[Rust] [DataFusion] logical schema = physical schema is not true

[asfimport]

In tests/sql.rs, we test that the physical and the optimized schema must match. However, this is not necessarily true for all our queries. An example:

#[test]
fn csv_query_sum_cast() {
    let mut ctx = ExecutionContext::new();
    register_aggregate_csv_by_sql(&mut ctx);
    // c8 = i32; c9 = i64
    let sql = "SELECT c8 + c9 FROM aggregate_test_100";
    // check that the physical and logical schemas are equal
    execute(&mut ctx, sql);
}

The physical expression (and schema) of this operation, after optimization, is CAST(c8 as Int64) Plus c9 (this test fails).

AFAIK, the invariant of the optimizer is that the output types and nullability are the same.

Also, note that the reason the optimized logical schema equals the logical schema is that our type coercer does not change the output names of the schema, even though it re-writes logical expressions. I.e. after the optimization, .to_field() of an expression may no longer match the field name nor type in the Plan's schema. IMO this is currently by (implicit?) design, as we do not want our logical schema's column names to change during optimizations, or all column references may point to non-existent columns. This is something that brought up on the mailing list about polymorphism.

Reporter: Jorge Leitão / @jorgecarleitao
Assignee: Jorge Leitão / @jorgecarleitao

Related issues:

• [Rust] [DataFusion] Implement get_supertype correctly (duplicates)

PRs and other links:

• GitHub Pull Request #8024

_{Note: This issue was originally created as ARROW-9809. Please see the migration documentation for further details.}

[asfimport]

Andy Grove / @andygrove:
This is a good point. I can now see that we should not expect the schema to match after optimization, since we are adding type coercion.

I would think that the schema should match between the optimized logical plan and the physical plan though?

[asfimport]

Andy Grove / @andygrove:
It seems that we should determine data types and nullability only in the logical plan and then pass that information to the physical plan rather than re-compute them there. I think this is what you have been suggesting already @jorgecarleitao ?

[asfimport]

Jorge Leitão / @jorgecarleitao:
In general, I think that we could consider the following:

• Expressions in the logical plan have a type and nullability (function that maps inputs's meta to output's meta such as Expr::get_type)

• Expressions in the physical plan have a type and nullability (functions that map inputs's meta to output's meta, currently PhysicalExpr::data_type)

• PhysicalExpr::data_type must match the actual calculation return type (i.e. the builder that it is actually used depending on the input type)

• The physical planner must assert that both type and nullability are preserved during conversion from logical to physical.

  It is our responsibility to ensure that, within datafusion, the schema from our logical plan matches the schema from the physical plan (or the planner errors). If anyone decides to use different physical plans (e.g. GPU), it is their responsibility ensure that:

• PhysicalExpr::data_type must match the actual calculation return type (i.e. the builder that it is used)

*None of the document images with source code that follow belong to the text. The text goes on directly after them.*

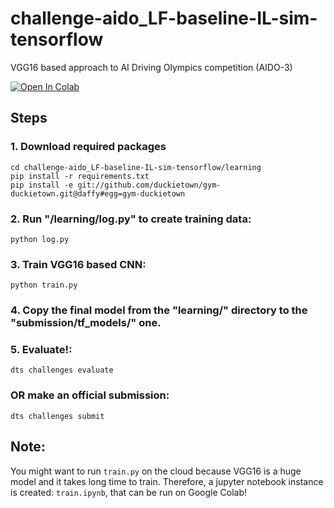 # challenge-aido_LF-baseline-IL-sim-tensorflow
VGG16 based approach to AI Driving Olympics competition (AIDO-3)

[![Open In Colab](https://colab.research.google.com/assets/colab-badge.svg)](https://colab.research.google.com/github/rizavelioglu/challenge-aido_LF-baseline-IL-sim-tensorflow/blob/daffy/learning/train.ipynb)

## Steps
### 1. Download required packages 
`cd challenge-aido_LF-baseline-IL-sim-tensorflow/learning` \
`pip install -r requirements.txt` \
`pip install -e git://github.com/duckietown/gym-duckietown.git@daffy#egg=gym-duckietown`

### 2. Run "/learning/log.py" to create training data:
`python log.py`

### 3. Train VGG16 based CNN:
`python train.py`

### 4. Copy the final model from the "learning/" directory to the "submission/tf_models/" one.

### 5. Evaluate!:
`dts challenges evaluate`

### OR make an official submission:
`dts challenges submit`


## Note:
You might want to run `train.py` on the cloud because VGG16 is a huge model and it takes long time to train. Therefore, a jupyter notebook instance is created: `train.ipynb`, that can be run on Google Colab!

• The physical planner must assert that both type and nullability are preserved during conversion from logical to physical.

  From this perspective, our logical plan is the user's expectation of the output schema, while the physical plan is the developer's representation of the computation, and users can switch planners to derive different physical plans from logical plans, both at the compute level (e.g. CPU vs GPU, the create_physical_expr) and at the distribution level (local vs distributed, the create_physical_plan and create_aggregate_expr).

  IMO the type coercer should not be a logical optimizer, but a physical one: before type coercion, all logical types are all already set by the scanned types, and thus the whole logical plan can be derived. We use a type coercer because our physical expressions only support a subset of all operations (e.g. we support u32 * u32, but not u32 * u16). The output type is still the same (u32) and the logical plan does not care. IMO this is a physical (compute) – not logical (types and nullability) – issue. If someone else had a way to compute u32 * u16 -> u32, IMO our logical plan should not have to know about it and our coercion rule would not need to be applied.

  With this said:

  I would think that the schema should match between the optimized logical plan and the physical plan though?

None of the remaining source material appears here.